I already had the Butterick Fashion News for September 1939, so it was fun comparing the styles from three companies. (Incidentally, DuBarry patterns were made by Simplicity, specifically for sale at Woolworth stores. The designs were not the same. Woolworth wanted to offer a ten cent pattern, at a time when Simplicity patterns sold for fifteen to twenty-five cents. Patterns with the Simplicity name were sold at Woolworth’s competitors, like S.S. Kresge and Sears and Roebuck. Source: A History of the Paper Pattern Industry, by Joy Spanabel Emery, pp 119 – 122.)
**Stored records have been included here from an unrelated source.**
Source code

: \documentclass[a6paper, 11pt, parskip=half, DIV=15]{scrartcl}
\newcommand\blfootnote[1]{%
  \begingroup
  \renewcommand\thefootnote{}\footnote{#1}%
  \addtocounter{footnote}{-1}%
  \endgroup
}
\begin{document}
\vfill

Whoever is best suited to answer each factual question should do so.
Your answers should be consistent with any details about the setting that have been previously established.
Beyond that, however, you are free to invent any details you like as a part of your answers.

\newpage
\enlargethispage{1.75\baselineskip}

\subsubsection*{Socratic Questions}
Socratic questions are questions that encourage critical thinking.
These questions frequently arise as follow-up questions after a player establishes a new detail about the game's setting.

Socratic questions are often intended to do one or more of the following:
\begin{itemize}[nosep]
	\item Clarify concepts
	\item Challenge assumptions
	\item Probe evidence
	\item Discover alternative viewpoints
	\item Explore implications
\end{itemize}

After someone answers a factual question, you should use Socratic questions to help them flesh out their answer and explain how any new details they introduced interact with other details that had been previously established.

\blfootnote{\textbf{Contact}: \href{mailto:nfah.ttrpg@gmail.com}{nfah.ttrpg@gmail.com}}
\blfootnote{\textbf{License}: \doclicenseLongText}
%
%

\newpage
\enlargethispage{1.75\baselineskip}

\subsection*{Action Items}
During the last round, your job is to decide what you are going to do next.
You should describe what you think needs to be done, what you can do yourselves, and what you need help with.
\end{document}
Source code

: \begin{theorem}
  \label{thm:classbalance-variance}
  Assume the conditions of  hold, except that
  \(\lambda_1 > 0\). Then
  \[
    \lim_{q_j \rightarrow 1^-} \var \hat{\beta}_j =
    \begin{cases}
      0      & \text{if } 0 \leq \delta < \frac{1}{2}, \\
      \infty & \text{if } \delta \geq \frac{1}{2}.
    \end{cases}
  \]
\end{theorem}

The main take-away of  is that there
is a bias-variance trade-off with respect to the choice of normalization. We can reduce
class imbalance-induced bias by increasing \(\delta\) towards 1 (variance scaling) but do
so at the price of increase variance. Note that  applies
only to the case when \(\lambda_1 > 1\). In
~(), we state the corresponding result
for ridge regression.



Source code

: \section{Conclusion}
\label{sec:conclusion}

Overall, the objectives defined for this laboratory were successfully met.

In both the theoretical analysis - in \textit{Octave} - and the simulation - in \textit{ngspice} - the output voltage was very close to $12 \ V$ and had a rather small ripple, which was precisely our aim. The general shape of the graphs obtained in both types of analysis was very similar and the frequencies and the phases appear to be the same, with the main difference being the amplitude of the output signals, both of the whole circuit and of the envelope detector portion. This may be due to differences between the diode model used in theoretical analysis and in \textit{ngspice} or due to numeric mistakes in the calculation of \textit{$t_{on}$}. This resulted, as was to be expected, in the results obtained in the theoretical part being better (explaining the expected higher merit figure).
The Sheer Black Dress from Du Barry
In the Fall of 1939, patterns for the sheer black dress were being offered by all three companies, DuBarry, Simplicity, and Butterick. This dress, from the cover of the Du Barry Fashions Prevue, was also pictured in a violet print and as a sheer afternoon frock:
The length is just below the knee:
“Choose this sheer afternoon frock for sheer flattery. Sizes 32, 34, 36, 38, 40, 42. Slide Fastener for side placket 9″.”
Simplicity’s Sheer Black Dresses, August 1939
Simplicity showed two different patterns made up as day dresses or as sheer afternoon frocks:
Patterns 3139 and 3150 were shown under the caption “Slenderizing Dresses.” Style 3139 came in sizes for bust 32″ to 44.” Style 3150 came in young women’s sizes 12 to 20; the largest bust measurement available was only 40 inches. However, sizes 12 to 20 were generally for a shorter woman than the sizes sold by bust measurement. Both patterns came with either long or short sleeves. Pattern 3139 is shown in a sheer print fabric, which might be either black or navy — the flyer doesn’t mention color. It has a slenderizing line of buttons down the front from neckline to hem. The other (3150) has that clever, slenderizing bow — not too wide — at the center of the waist, plus a V-neck. It’s amazing how sophisticated it looks without the ruffled trim.
Companion-Butterick’s Sheer Black Dress for September, 1939
“Companion-Butterick 8556: Sheer stark black — smart and as new as tomorrow’s newspapers. Soft surplice forms a belt in back. . . . Sizes 12 to 20, 30 to 44.”
That unusual bodice detail — the “surplice” — appears in Butterick pattern number 8557, too:
However, the surplice drape appears to be topstitched when the dress is not sheer, and the back treatment is different on this dress:
For more about Companion-Butterick patterns, click here.
Great find!
Such a significant year. One of the first books in my fashion history collection was related to 1939-1945. The outbreak of war had a huge impact on western fashion and I often wonder how trends would have developed if war had never started.
Was that book Julian Robinson’s Fashion in the Forties, by any chance? I’ve been thinking about that, too. I need to really read the clothing & fabric rationing regulations from England & US. Fashion in the Forties shows hints of the “New Look” in Paris in the early forties — especially emphasis on hips. He uses lots of British photos, and you can really see the impact of fabric limitation.
There was also a time during the Napoleonic Wars when English women no longer had access to French Fashion Dolls and fashion plates — and fashions diverged for a few years. I saw an exhibit in England over thirty years ago, and haven’t read about it since then! I guess it’s time to go looking.
Yes it was that little book. Still a very good reference.